I definitely want to read something by Stefan Zweig. I have read and enjoyed several of his novels and short stories and my library has an excellent selection of his work. I've already raided the shelves and brought home a few books. Fear is a novella--"one of Zweig's most powerful studies of a woman's mind and emotions." Twilight and Moonbeam Alley are two short stories (two novellas?--in this case they'd be short novellas). The former is based on the real life Madame de Prie and the Versailles Court. The latter is a "tale of passion, torment and violence." The Governess and Other Stories is a collection of four short stories, which might work well as my Sunday reading once I finish with my ghost stories for RIP. One each weekend?
I think I am definitely going to read Ingrid Noll's The Pharmacist. This is the last unread book I have my Noll. I think only three of her books have been translated into English. She's very good and quite popular in Germany--along the lines of a good Rendell-ian story. I think I am going to start it very soon, since I am really looking forward to it.
Richard Weihe's Sea of Ink is the latest Peirene Press release. Another novella that united fact and fiction. It is "a beautiful story about the quiet, determined pursuit of inspiration." It has been called charming and uplifting which very much appeals to me.
Another Sunday reading possibility is Romantic Fairy Tales, which is a collection of stories by Goethe, Tieck, Fouqué and Brentano. I'm only familiar with Goethe and even then I have never actually read him. This was a recent purchase with an eye towards the German Literature Month, so I hope to definitely squeeze this one in. "The four works collected in this volume reveal the fascinating preoccupations of the German Romantic movement, which revelled in the inexplicable, the uncanny and the unknown and, especially the mysterious world of the fairy tale." Sounds good, don't you think?
I started Petra Hammesfahr's The Lie a very long time ago, and while I generally find things to like about what I am reading (most of the time anyway), I must admit that this crime novel became something of a slog, so I set it aside. I only have about 150 pages left to read, and I really would like to find out what happens (it being a crime novel and all), so I have slipped it into the pile. At t his point it is either really finish it or really abandon it.
And then last up is November's book for Caroline's Literature and War Readalong, Gert Ludig's The Stalin Front, which I'm afraid looks rather dire and dark. Part of the descriptions reads that it is "a harrowing, almost photographic, description of violence and devastation--one that brings home the unforgiving reality of total war." Yes, heavy! But I am quite curious about it since it tells the story from the German perspective, a perspective I have not really encountered in my novel reading to be honest.
I've also got a couple novels by Peter Handke that I am considering, but I need to dig out from my reading piles (my reading piles being so messy these days I dread the search for books I know I own).
I'm certainly not wishing away October (if anything I want the month to please slow down), but I am looking forward to next month's pile of reading choices.
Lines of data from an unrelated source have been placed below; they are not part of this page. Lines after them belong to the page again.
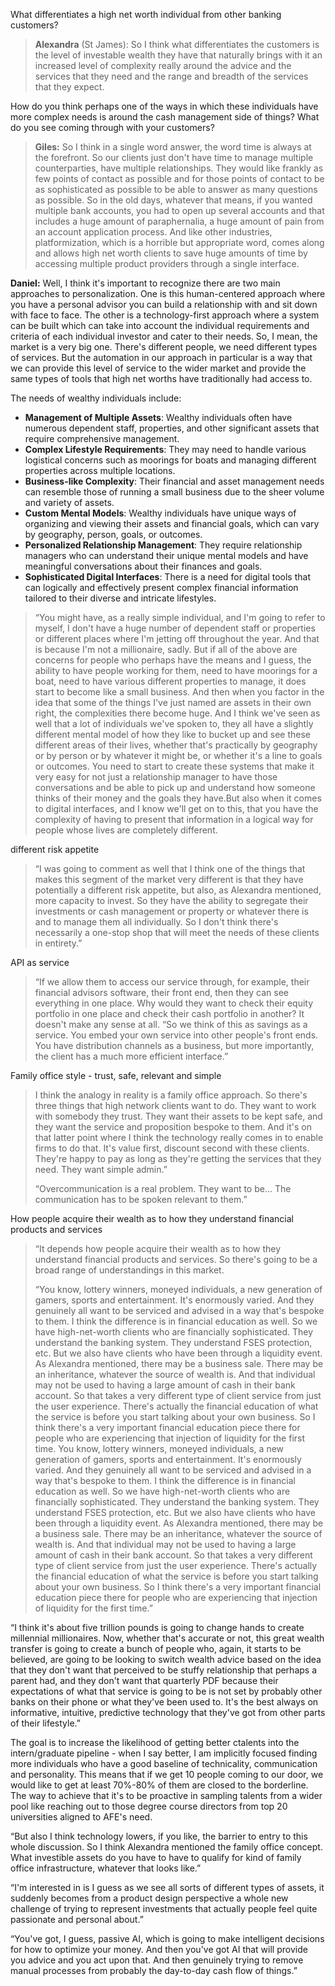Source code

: 


What differentiates a high net worth individual from other banking customers?

> **Alexandra** (St James): So I think what differentiates the customers is the level of investable wealth they have that naturally brings with it an increased level of complexity really around the advice and the services that they need and the range and breadth of the services that they expect.

How do you think perhaps one of the ways in which these individuals have more complex needs is around the cash management side of things? What do you see coming through with your customers?
>
>**Giles:** So I think in a single word answer, the word time is always at the forefront. So our clients just don't have time to manage multiple counterparties, have multiple relationships. They would like frankly as few points of contact as possible and for those points of contact to be as sophisticated as possible to be able to answer as many questions as possible. So in the old days, whatever that means, if you wanted multiple bank accounts, you had to open up several accounts and that includes a huge amount of paraphernalia, a huge amount of pain from an account application process. And like other industries, platformization, which is a horrible but appropriate word, comes along and allows high net worth clients to save huge amounts of time by accessing multiple product providers through a single interface.
>
**Daniel:** Well, I think it's important to recognize there are two main approaches to personalization. One is this human-centered approach where you have a personal advisor you can build a relationship with and sit down with face to face. The other is a technology-first approach where a system can be built which can take into account the individual requirements and criteria of each individual investor and cater to their needs. So, I mean, the market is a very big one. There's different people, we need different types of services. But the automation in our approach in particular is a way that we can provide this level of service to the wider market and provide the same types of tools that high net worths have traditionally had access to.


The needs of wealthy individuals include:
- **Management of Multiple Assets**: Wealthy individuals often have numerous dependent staff, properties, and other significant assets that require comprehensive management.
- **Complex Lifestyle Requirements**: They may need to handle various logistical concerns such as moorings for boats and managing different properties across multiple locations.
- **Business-like Complexity**: Their financial and asset management needs can resemble those of running a small business due to the sheer volume and variety of assets.
- **Custom Mental Models**: Wealthy individuals have unique ways of organizing and viewing their assets and financial goals, which can vary by geography, person, goals, or outcomes.
- **Personalized Relationship Management**: They require relationship managers who can understand their unique mental models and have meaningful conversations about their finances and goals.
- **Sophisticated Digital Interfaces**: There is a need for digital tools that can logically and effectively present complex financial information tailored to their diverse and intricate lifestyles.
> 
> “You might have, as a really simple individual, and I'm going to refer to myself, I don't have a huge number of dependent staff or properties or different places where I'm jetting off throughout the year. And that is because I'm not a millionaire, sadly. But if all of the above are concerns for people who perhaps have the means and I guess, the ability to have people working for them, need to have moorings for a boat, need to have various different properties to manage, it does start to become like a small business. And then when you factor in the idea that some of the things I've just named are assets in their own right, the complexities there become huge. And I think we've seen as well that a lot of individuals we've spoken to, they all have a slightly different mental model of how they like to bucket up and see these different areas of their lives, whether that's practically by geography or by person or by whatever it might be, or whether it's a line to goals or outcomes. You need to start to create these systems that make it very easy for not just a relationship manager to have those conversations and be able to pick up and understand how someone thinks of their money and the goals they have.But also when it comes to digital interfaces, and I know we'll get on to this, that you have the complexity of having to present that information in a logical way for people whose lives are completely different.


different risk appetite
> 
> “I was going to comment as well that I think one of the things that makes this segment of the market very different is that they have potentially a different risk appetite, but also, as Alexandra mentioned, more capacity to invest. So they have the ability to segregate their investments or cash management or property or whatever there is and to manage them all individually. So I don't think there's necessarily a one-stop shop that will meet the needs of these clients in entirety.”

API as service
> “If we allow them to access our service through, for example, their financial advisors software, their front end, then they can see everything in one place. Why would they want to check their equity portfolio in one place and check their cash portfolio in another? It doesn't make any sense at all. “So we think of this as savings as a service. You embed your own service into other people's front ends. You have distribution channels as a business, but more importantly, the client has a much more efficient interface.”

Family office style - trust, safe, relevant and simple
> I think the analogy in reality is a family office approach. So there's three things that high network clients want to do. They want to work with somebody they trust. They want their assets to be kept safe, and they want the service and proposition bespoke to them. And it's on that latter point where I think the technology really comes in to enable firms to do that. It's value first, discount second with these clients. They're happy to pay as long as they're getting the services that they need. They want simple admin.”
> 
> “Overcommunication is a real problem. They want to be... The communication has to be spoken relevant to them.”

How people acquire their wealth as to how they understand financial products and services
> 
> “It depends how people acquire their wealth as to how they understand financial products and services. So there's going to be a broad range of understandings in this market.
> 
> “You know, lottery winners, moneyed individuals, a new generation of gamers, sports and entertainment. It's enormously varied. And they genuinely all want to be serviced and advised in a way that's bespoke to them. I think the difference is in financial education as well. So we have high-net-worth clients who are financially sophisticated. They understand the banking system. They understand FSES protection, etc. But we also have clients who have been through a liquidity event. As Alexandra mentioned, there may be a business sale. There may be an inheritance, whatever the source of wealth is. And that individual may not be used to having a large amount of cash in their bank account. So that takes a very different type of client service from just the user experience. There's actually the financial education of what the service is before you start talking about your own business. So I think there's a very important financial education piece there for people who are experiencing that injection of liquidity for the first time. You know, lottery winners, moneyed individuals, a new generation of gamers, sports and entertainment. It's enormously varied. And they genuinely all want to be serviced and advised in a way that's bespoke to them. I think the difference is in financial education as well. So we have high-net-worth clients who are financially sophisticated. They understand the banking system. They understand FSES protection, etc. But we also have clients who have been through a liquidity event. As Alexandra mentioned, there may be a business sale. There may be an inheritance, whatever the source of wealth is. And that individual may not be used to having a large amount of cash in their bank account. So that takes a very different type of client service from just the user experience. There's actually the financial education of what the service is before you start talking about your own business. So I think there's a very important financial education piece there for people who are experiencing that injection of liquidity for the first time.”

“I think it's about five trillion pounds is going to change hands to create millennial millionaires. Now, whether that's accurate or not, this great wealth transfer is going to create a bunch of people who, again, it starts to be believed, are going to be looking to switch wealth advice based on the idea that they don't want that perceived to be stuffy relationship that perhaps a parent had, and they don't want that quarterly PDF because their expectations of what that service is going to be is not set by probably other banks on their phone or what they've been used to. It's the best always on informative, intuitive, predictive technology that they've got from other parts of their lifestyle.”



The goal is to increase the likelihood of getting better ctalents into the intern/graduate pipeline - when I say better, I am implicitly focused finding more individuals who have a good baseline of technicality, communication and personality. This means that if we get 10 people coming to our door, we would like to get at least 70%-80% of them are closed to the borderline. The way to achieve that it's to be proactive in sampling talents from a wider pool like reaching out to those degree course directors from top 20 universities aligned to AFE's need.

“But also I think technology lowers, if you like, the barrier to entry to this whole discussion. So I think Alexandra mentioned the family office concept. What investible assets do you have to have to qualify for kind of family office infrastructure, whatever that looks like.”

“I'm interested in is I guess as we see all sorts of different types of assets, it suddenly becomes from a product design perspective a whole new challenge of trying to represent investments that actually people feel quite passionate and personal about.”


“You've got, I guess, passive AI, which is going to make intelligent decisions for how to optimize your money. And then you've got AI that will provide you advice and you act upon that. And then genuinely trying to remove manual processes from probably the day-to-day cash flow of things.”
 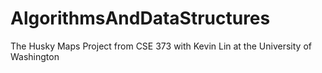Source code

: # AlgorithmsAndDataStructures
The Husky Maps Project from CSE 373 with Kevin Lin at the University of Washington
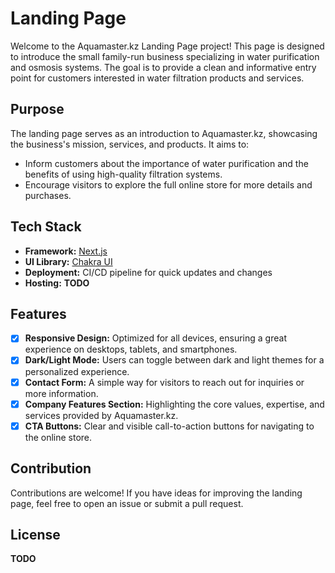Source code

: # Landing Page

Welcome to the Aquamaster.kz Landing Page project! This page is designed to introduce the small family-run business specializing in water purification and osmosis systems. The goal is to provide a clean and informative entry point for customers interested in water filtration products and services.

## Purpose

The landing page serves as an introduction to Aquamaster.kz, showcasing the business's mission, services, and products. It aims to:

- Inform customers about the importance of water purification and the benefits of using high-quality filtration systems.
- Encourage visitors to explore the full online store for more details and purchases.

## Tech Stack

- **Framework:** [Next.js](https://nextjs.org/)
- **UI Library:** [Chakra UI](https://chakra-ui.com/)
- **Deployment:** CI/CD pipeline for quick updates and changes
- **Hosting:** **TODO** 

## Features

- [x] **Responsive Design:** Optimized for all devices, ensuring a great experience on desktops, tablets, and smartphones.
- [x] **Dark/Light Mode:** Users can toggle between dark and light themes for a personalized experience.
- [x] **Contact Form:** A simple way for visitors to reach out for inquiries or more information.
- [x] **Company Features Section:** Highlighting the core values, expertise, and services provided by Aquamaster.kz.
- [x] **CTA Buttons:** Clear and visible call-to-action buttons for navigating to the online store.

## Contribution

Contributions are welcome! If you have ideas for improving the landing page, feel free to open an issue or submit a pull request.

## License

**TODO**
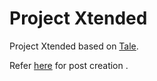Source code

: # Project Xtended

Project Xtended based on [Tale](https://github.com/chesterhow/tale).

Refer [here](https://chesterhow.github.io/tale/2017-03-16/example-content) for post creation .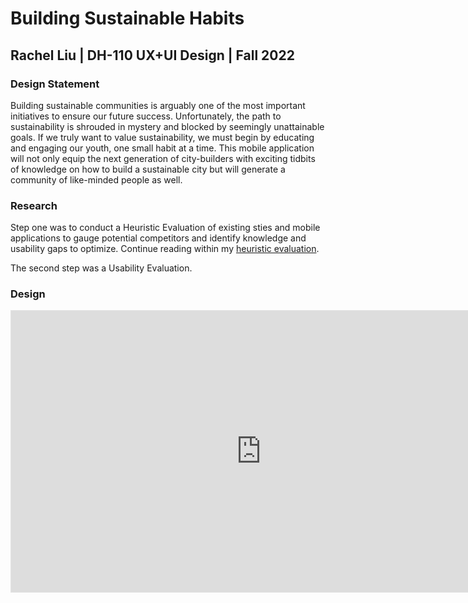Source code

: # Building Sustainable Habits

## Rachel Liu | DH-110 UX+UI Design | Fall 2022

### Design Statement

Building sustainable communities is arguably one of the most important initiatives to ensure our future success. Unfortunately, the path to sustainability is shrouded in mystery and blocked by seemingly unattainable goals. If we truly want to value sustainability, we must begin by educating and engaging our youth, one small habit at a time. This mobile application will not only equip the next generation of city-builders with exciting tidbits of knowledge on how to build a sustainable city but will generate a community of like-minded people as well. 

### Research

Step one was to conduct a Heuristic Evaluation of existing sties and mobile applications to gauge potential competitors and identify knowledge and usability gaps to optimize. Continue reading within my [heuristic evaluation](https://github.com/rachichi/DH110-22F/blob/main/Assignments/A01/Assignment01.md). 

The second step was a Usability Evaluation. 

### Design 

<iframe style="border: 1px solid rgba(0, 0, 0, 0.1);" width="800" height="450" src="http://www.figma.com/embed?embed_host=share&url=https%3A%2F%2Fwww.figma.com%2Fproto%2F99SOIyRfNIJEeT6Hw2gy2U%2FAssignment-07---Hi-Fi-Prototype%3Fpage-id%3D158%253A8484%26node-id%3D158%253A8601%26viewport%3D1403%252C894%252C0.26%26scaling%3Dscale-down%26starting-point-node-id%3D158%253A8601%26show-proto-sidebar%3D1" allowfullscreen></iframe>
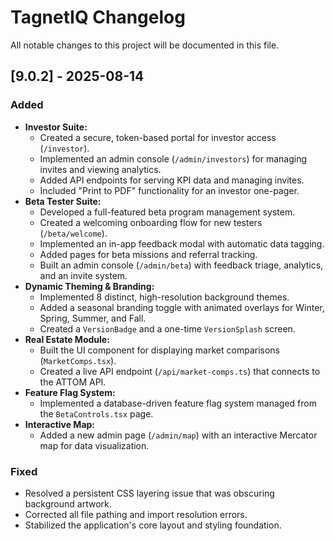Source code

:# TagnetIQ Changelog

All notable changes to this project will be documented in this file.

## [9.0.2] - 2025-08-14

### Added

-   **Investor Suite:**
    -   Created a secure, token-based portal for investor access (`/investor`).
    -   Implemented an admin console (`/admin/investors`) for managing invites and viewing analytics.
    -   Added API endpoints for serving KPI data and managing invites.
    -   Included "Print to PDF" functionality for an investor one-pager.
-   **Beta Tester Suite:**
    -   Developed a full-featured beta program management system.
    -   Created a welcoming onboarding flow for new testers (`/beta/welcome`).
    -   Implemented an in-app feedback modal with automatic data tagging.
    -   Added pages for beta missions and referral tracking.
    -   Built an admin console (`/admin/beta`) with feedback triage, analytics, and an invite system.
-   **Dynamic Theming & Branding:**
    -   Implemented 8 distinct, high-resolution background themes.
    -   Added a seasonal branding toggle with animated overlays for Winter, Spring, Summer, and Fall.
    -   Created a `VersionBadge` and a one-time `VersionSplash` screen.
-   **Real Estate Module:**
    -   Built the UI component for displaying market comparisons (`MarketComps.tsx`).
    -   Created a live API endpoint (`/api/market-comps.ts`) that connects to the ATTOM API.
-   **Feature Flag System:**
    -   Implemented a database-driven feature flag system managed from the `BetaControls.tsx` page.
-   **Interactive Map:**
    -   Added a new admin page (`/admin/map`) with an interactive Mercator map for data visualization.

### Fixed

-   Resolved a persistent CSS layering issue that was obscuring background artwork.
-   Corrected all file pathing and import resolution errors.
-   Stabilized the application's core layout and styling foundation.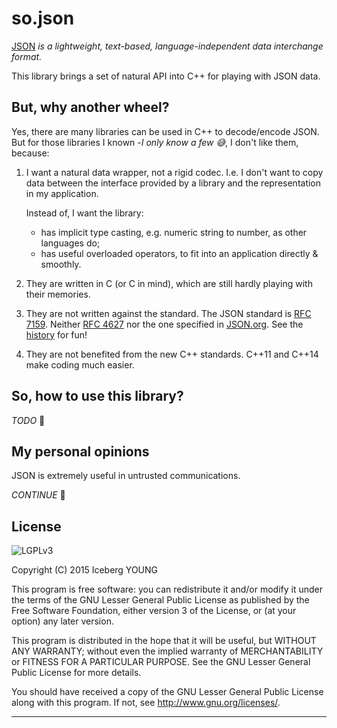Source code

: so.json
=======

[JSON] *is a lightweight, text-based, language-independent data interchange format.*

This library brings a set of natural API into C++ for playing with JSON data.


But, why another wheel?
-----------------------

Yes, there are many libraries can be used in C++ to decode/encode JSON.
But for those libraries I known -*I only know a few :sweat_smile:*,
I don't like them, because:

1. I want a natural data wrapper, not a rigid codec.
   I.e. I don't want to copy data between the interface provided by a library
   and the representation in my application.

   Instead of, I want the library:
   - has implicit type casting, e.g. numeric string to number, as other languages do;
   - has useful overloaded operators, to fit into an application directly & smoothly.

2. They are written in C (or C in mind), which are still hardly playing with their memories.

3. They are not written against the standard.
   The JSON standard is [RFC 7159]. Neither [RFC 4627] nor the one specified in [JSON.org].
   See the [history] for fun!

4. They are not benefited from the new C++ standards.
   C++11 and C++14 make coding much easier.


So, how to use this library?
----------------------------

_TODO_ :running:


My personal opinions
--------------------

JSON is extremely useful in untrusted communications.

_CONTINUE_ :running:


License
-------
![LGPLv3]

Copyright (C) 2015  Iceberg YOUNG

This program is free software: you can redistribute it and/or modify it
under the terms of the GNU Lesser General Public License as published by
the Free Software Foundation, either version 3 of the License, or
(at your option) any later version.

This program is distributed in the hope that it will be useful,
but WITHOUT ANY WARRANTY; without even the implied warranty of
MERCHANTABILITY or FITNESS FOR A PARTICULAR PURPOSE.  See the
GNU Lesser General Public License for more details.

You should have received a copy of the GNU Lesser General Public License
along with this program.  If not, see <http://www.gnu.org/licenses/>.


---

[JSON]: http://rfc7159.net/rfc7159
"JavaScript Object Notation"

[RFC 7159]: http://www.rfc-editor.org/rfc/rfc7159.txt
"The JavaScript Object Notation (JSON) Data Interchange Format"

[RFC 4627]: http://www.rfc-editor.org/rfc/rfc4627.txt
"The application/json Media Type for JavaScript Object Notation (JSON)"

[JSON.org]: http://json.org/
"Introducing JSON"

[history]: https://www.tbray.org/ongoing/When/201x/2014/03/05/RFC7159-JSON
"JSON Redux AKA RFC7159"

[LGPLv3]: http://www.gnu.org/graphics/lgplv3-88x31.png
"GNU Lesser General Public License version 3"
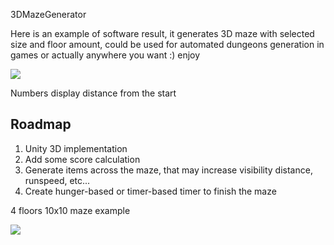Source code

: <p>3DMazeGenerator</>
  
<p>Here is an example of software result, it generates 3D maze with selected size and floor amount, could be used for automated dungeons generation in games or actually anywhere you want :) enjoy </p>
<img src="http://i65.tinypic.com/15gz1n8.png"/>
<p> Numbers display distance from the start </p>

<h2>Roadmap</h2>
<ol>
  <li>Unity 3D implementation</li>
  <li>Add some score calculation</li>
  <li>Generate items across the maze, that may increase visibility distance, runspeed, etc...</li>
  <li>Create hunger-based or timer-based timer to finish the maze</li>
</ol>

<p>4 floors 10x10 maze example</p>
<img src="https://vgy.me/Nq5XJJ.gif"/>
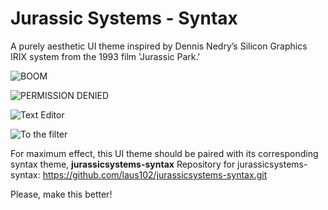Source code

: # Jurassic Systems - Syntax

A purely aesthetic UI theme inspired by Dennis Nedry’s Silicon Graphics IRIX system from the 1993 film 'Jurassic Park.'

![BOOM](http://i.imgur.com/PPxNzh8.png)

![PERMISSION DENIED](http://i.imgur.com/tlYKG9i.png)

![Text Editor](http://i.imgur.com/Mny70C4.png "Note: Using jurassicsystems-syntax")

![To the filter](http://i.imgur.com/tEcpv11.png)

For maximum effect, this UI theme should be paired with its corresponding syntax theme, **jurassicsystems-syntax**
Repository for jurassicsystems-syntax: https://github.com/laus102/jurassicsystems-syntax.git

Please, make this better!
A few other bookish mentions--I'm gearing up to start Rose Macaulay's Crewe Train (another November read), and have just started (on impulse) Laurie King's A Letter of Mary. I am very much in a mystery/suspense mood. I'm thoroughly enjoying Mary Stewart's Touch Not the Cat and am reading slowly as to savor it, but the King has been winking at me for week's now. I started reading and slid into the story so easily that I think it was wise to give in to that impulse. Just curious, and if there is a Laurie King fan reading this post, this is the third Mary Russell book--I am reading them in order--should I have picked up O Jerusalem instead? Mary and Holmes reference a mystery in Palestine, which is what O Jerusalem is about. Of course I am so into A Letter of Mary, I'm not sure I want to stop now and pick up a later book anyway. I'm probably safe since this is the order King published the books. Maybe I'll just keep reading on in the series since I really like Mary Russell and Holmes. I love intelligent and intellectual female protagonists and Mary is both!